Saved entries
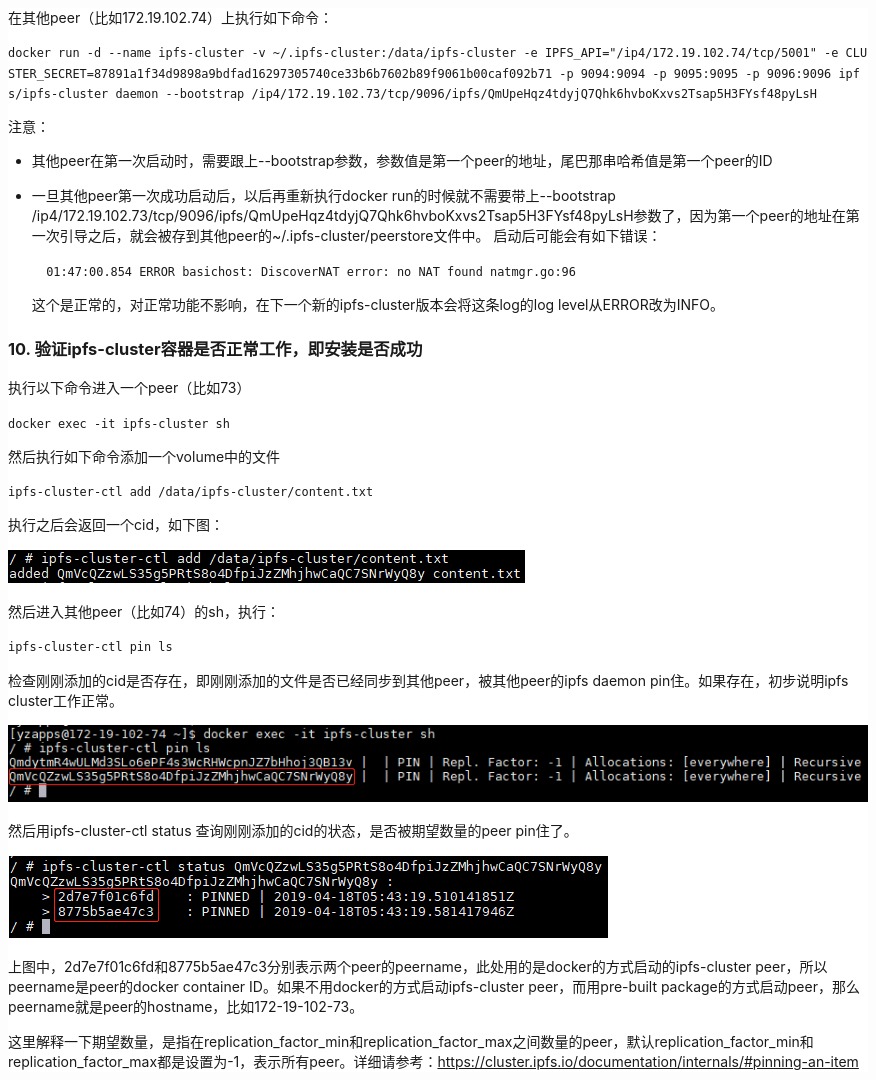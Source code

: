 在其他peer（比如172.19.102.74）上执行如下命令：

    docker run -d --name ipfs-cluster -v ~/.ipfs-cluster:/data/ipfs-cluster -e IPFS_API="/ip4/172.19.102.74/tcp/5001" -e CLUSTER_SECRET=87891a1f34d9898a9bdfad16297305740ce33b6b7602b89f9061b00caf092b71 -p 9094:9094 -p 9095:9095 -p 9096:9096 ipfs/ipfs-cluster daemon --bootstrap /ip4/172.19.102.73/tcp/9096/ipfs/QmUpeHqz4tdyjQ7Qhk6hvboKxvs2Tsap5H3FYsf48pyLsH

注意：

* 其他peer在第一次启动时，需要跟上--bootstrap参数，参数值是第一个peer的地址，尾巴那串哈希值是第一个peer的ID

* 一旦其他peer第一次成功启动后，以后再重新执行docker run的时候就不需要带上--bootstrap /ip4/172.19.102.73/tcp/9096/ipfs/QmUpeHqz4tdyjQ7Qhk6hvboKxvs2Tsap5H3FYsf48pyLsH参数了，因为第一个peer的地址在第一次引导之后，就会被存到其他peer的~/.ipfs-cluster/peerstore文件中。
启动后可能会有如下错误：

        01:47:00.854 ERROR basichost: DiscoverNAT error: no NAT found natmgr.go:96
    
    这个是正常的，对正常功能不影响，在下一个新的ipfs-cluster版本会将这条log的log level从ERROR改为INFO。

### 10. 验证ipfs-cluster容器是否正常工作，即安装是否成功

执行以下命令进入一个peer（比如73）

    docker exec -it ipfs-cluster sh

然后执行如下命令添加一个volume中的文件

    ipfs-cluster-ctl add /data/ipfs-cluster/content.txt

执行之后会返回一个cid，如下图：

![text](1.png)

然后进入其他peer（比如74）的sh，执行：

    ipfs-cluster-ctl pin ls

检查刚刚添加的cid是否存在，即刚刚添加的文件是否已经同步到其他peer，被其他peer的ipfs daemon pin住。如果存在，初步说明ipfs cluster工作正常。

![text](2.png)

然后用ipfs-cluster-ctl status <cid>查询刚刚添加的cid的状态，是否被期望数量的peer pin住了。

![text](3.png)

上图中，2d7e7f01c6fd和8775b5ae47c3分别表示两个peer的peername，此处用的是docker的方式启动的ipfs-cluster peer，所以peername是peer的docker container ID。如果不用docker的方式启动ipfs-cluster peer，而用pre-built package的方式启动peer，那么peername就是peer的hostname，比如172-19-102-73。

这里解释一下期望数量，是指在replication_factor_min和replication_factor_max之间数量的peer，默认replication_factor_min和replication_factor_max都是设置为-1，表示所有peer。详细请参考：https://cluster.ipfs.io/documentation/internals/#pinning-an-item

- _WHAT THIS TASK INVOLVES_:
Take every record and copy it word for word, dropping the pictures.

- _REPLY_:
Source code

: 在其他peer（比如172.19.102.74）上执行如下命令：

    docker run -d --name ipfs-cluster -v ~/.ipfs-cluster:/data/ipfs-cluster -e IPFS_API="/ip4/172.19.102.74/tcp/5001" -e CLUSTER_SECRET=87891a1f34d9898a9bdfad16297305740ce33b6b7602b89f9061b00caf092b71 -p 9094:9094 -p 9095:9095 -p 9096:9096 ipfs/ipfs-cluster daemon --bootstrap /ip4/172.19.102.73/tcp/9096/ipfs/QmUpeHqz4tdyjQ7Qhk6hvboKxvs2Tsap5H3FYsf48pyLsH

注意：

* 其他peer在第一次启动时，需要跟上--bootstrap参数，参数值是第一个peer的地址，尾巴那串哈希值是第一个peer的ID

* 一旦其他peer第一次成功启动后，以后再重新执行docker run的时候就不需要带上--bootstrap /ip4/172.19.102.73/tcp/9096/ipfs/QmUpeHqz4tdyjQ7Qhk6hvboKxvs2Tsap5H3FYsf48pyLsH参数了，因为第一个peer的地址在第一次引导之后，就会被存到其他peer的~/.ipfs-cluster/peerstore文件中。
启动后可能会有如下错误：

        01:47:00.854 ERROR basichost: DiscoverNAT error: no NAT found natmgr.go:96
    
    这个是正常的，对正常功能不影响，在下一个新的ipfs-cluster版本会将这条log的log level从ERROR改为INFO。

### 10. 验证ipfs-cluster容器是否正常工作，即安装是否成功

执行以下命令进入一个peer（比如73）

    docker exec -it ipfs-cluster sh

然后执行如下命令添加一个volume中的文件

    ipfs-cluster-ctl add /data/ipfs-cluster/content.txt

执行之后会返回一个cid，如下图：

![text](1.png)

然后进入其他peer（比如74）的sh，执行：

    ipfs-cluster-ctl pin ls

检查刚刚添加的cid是否存在，即刚刚添加的文件是否已经同步到其他peer，被其他peer的ipfs daemon pin住。如果存在，初步说明ipfs cluster工作正常。

![text](2.png)

然后用ipfs-cluster-ctl status <cid>查询刚刚添加的cid的状态，是否被期望数量的peer pin住了。

![text](3.png)

上图中，2d7e7f01c6fd和8775b5ae47c3分别表示两个peer的peername，此处用的是docker的方式启动的ipfs-cluster peer，所以peername是peer的docker container ID。如果不用docker的方式启动ipfs-cluster peer，而用pre-built package的方式启动peer，那么peername就是peer的hostname，比如172-19-102-73。

这里解释一下期望数量，是指在replication_factor_min和replication_factor_max之间数量的peer，默认replication_factor_min和replication_factor_max都是设置为-1，表示所有peer。详细请参考：https://cluster.ipfs.io/documentation/internals/#pinning-an-item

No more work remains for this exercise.